In no corner of Minneapolis are the opportunities and challenges of population and economic growth more evident than in the Tenth Ward, home to booming Uptown and the eastern shore of Lake Calhoun. It's also home to what may be the city's most hard-fought council race this year. It leads today's recommendations for next Tuesday's city election.
10th Ward
In seeking a second term despite being denied DFL endorsement, Meg Tuthill is offering Uptown residents an often underappreciated asset — City Council seniority, and the experience and clout that go with it. That's an advantage the 10th Ward has not enjoyed since Lisa McDonald left the office in 2001. It's something voters should not cast aside lightly.
While challenger Lisa Bender is a standout among this year's many first-time city candidates, her case for replacing Tuthill is not compelling. Voters should stick with Tuthill.
Tuthill, 64, is a longtime Uptown small-business owner who won election four years ago on the strength of decades of civic involvement. She's hardworking and responsive. She understands the balancing acts that healthy urban growth requires — small local businesses with large corporate investment, homeowners with renters, affordability with gentrification, large-scale development with human-scale livability, high-performing city services with affordable property taxes.

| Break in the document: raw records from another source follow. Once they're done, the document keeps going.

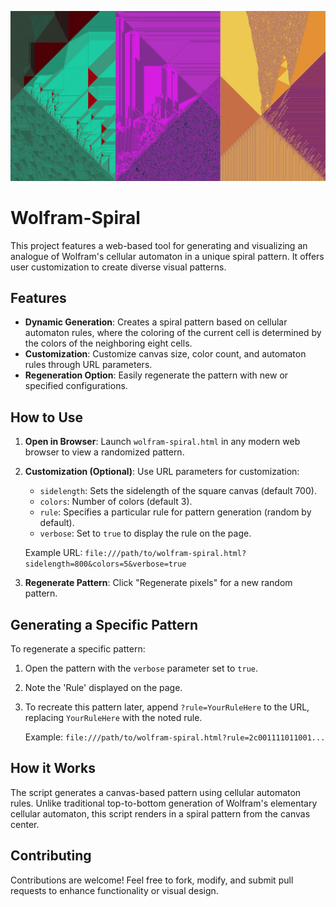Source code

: ![Examples of Wolfram spirals](examples.jpg?raw=true "Wolfram spirals")
# Wolfram-Spiral

This project features a web-based tool for generating and visualizing an analogue of Wolfram's cellular automaton in a unique spiral pattern. It offers user customization to create diverse visual patterns.

## Features

- **Dynamic Generation**: Creates a spiral pattern based on cellular automaton rules, where the coloring of the current cell is determined by the colors of the neighboring eight cells.
- **Customization**: Customize canvas size, color count, and automaton rules through URL parameters.
- **Regeneration Option**: Easily regenerate the pattern with new or specified configurations.

## How to Use

1. **Open in Browser**: Launch `wolfram-spiral.html` in any modern web browser to view a randomized pattern.
2. **Customization (Optional)**: Use URL parameters for customization:
   - `sidelength`: Sets the sidelength of the square canvas (default 700).
   - `colors`: Number of colors (default 3).
   - `rule`: Specifies a particular rule for pattern generation (random by default).
   - `verbose`: Set to `true` to display the rule on the page.

   Example URL: `file:///path/to/wolfram-spiral.html?sidelength=800&colors=5&verbose=true`

3. **Regenerate Pattern**: Click "Regenerate pixels" for a new random pattern.

## Generating a Specific Pattern

To regenerate a specific pattern:
1. Open the pattern with the `verbose` parameter set to `true`.
2. Note the 'Rule' displayed on the page.
3. To recreate this pattern later, append `?rule=YourRuleHere` to the URL, replacing `YourRuleHere` with the noted rule.

   Example: `file:///path/to/wolfram-spiral.html?rule=2c001111011001...`

## How it Works

The script generates a canvas-based pattern using cellular automaton rules. Unlike traditional top-to-bottom generation of Wolfram's elementary cellular automaton, this script renders in a spiral pattern from the canvas center.

## Contributing

Contributions are welcome! Feel free to fork, modify, and submit pull requests to enhance functionality or visual design.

While she's so attached to the Tenth Ward that she speaks of it as family, Tuthill is attuned to the entire city's needs. For example, she supported the Vikings stadium deal in 2012 for its potential to create jobs for unemployed people in the city's less fortunate precincts — even though she knew diverting tax money to professional sports facilities was not popular in the ward.
Tuthill acknowledges that she was too heavy-handed in 2011 when seeking to quiet outdoor music at Uptown bars and restaurants after 10 p.m. with a tough new city ordinance. But she navigated through the storm that ensued by negotiating with the hospitality industry to creatively mitigate noise without curtailing summer evening fun.
If Bender and Tuthill were a pair of neophytes vying for an open seat, our recommendation might be different. Bender is impressive. At age 35 and only four years a resident of Minneapolis, she demonstrated appeal and savvy as she wrested DFL endorsement from Tuthill in five ballots. An urban planner educated at the University of California, Berkeley, Bender has focused on transportation policy in two state government positions and as founder of the Minneapolis Bicycle Coalition.
But Bender's claim that Tuthill is an opponent of greater population density does not jibe with the huge growth that has occurred on Tuthill's watch. Some 1,200 new housing units are today in various stages of construction, by Tuthill's count, many of them coming in large apartments along the Midtown Greenway.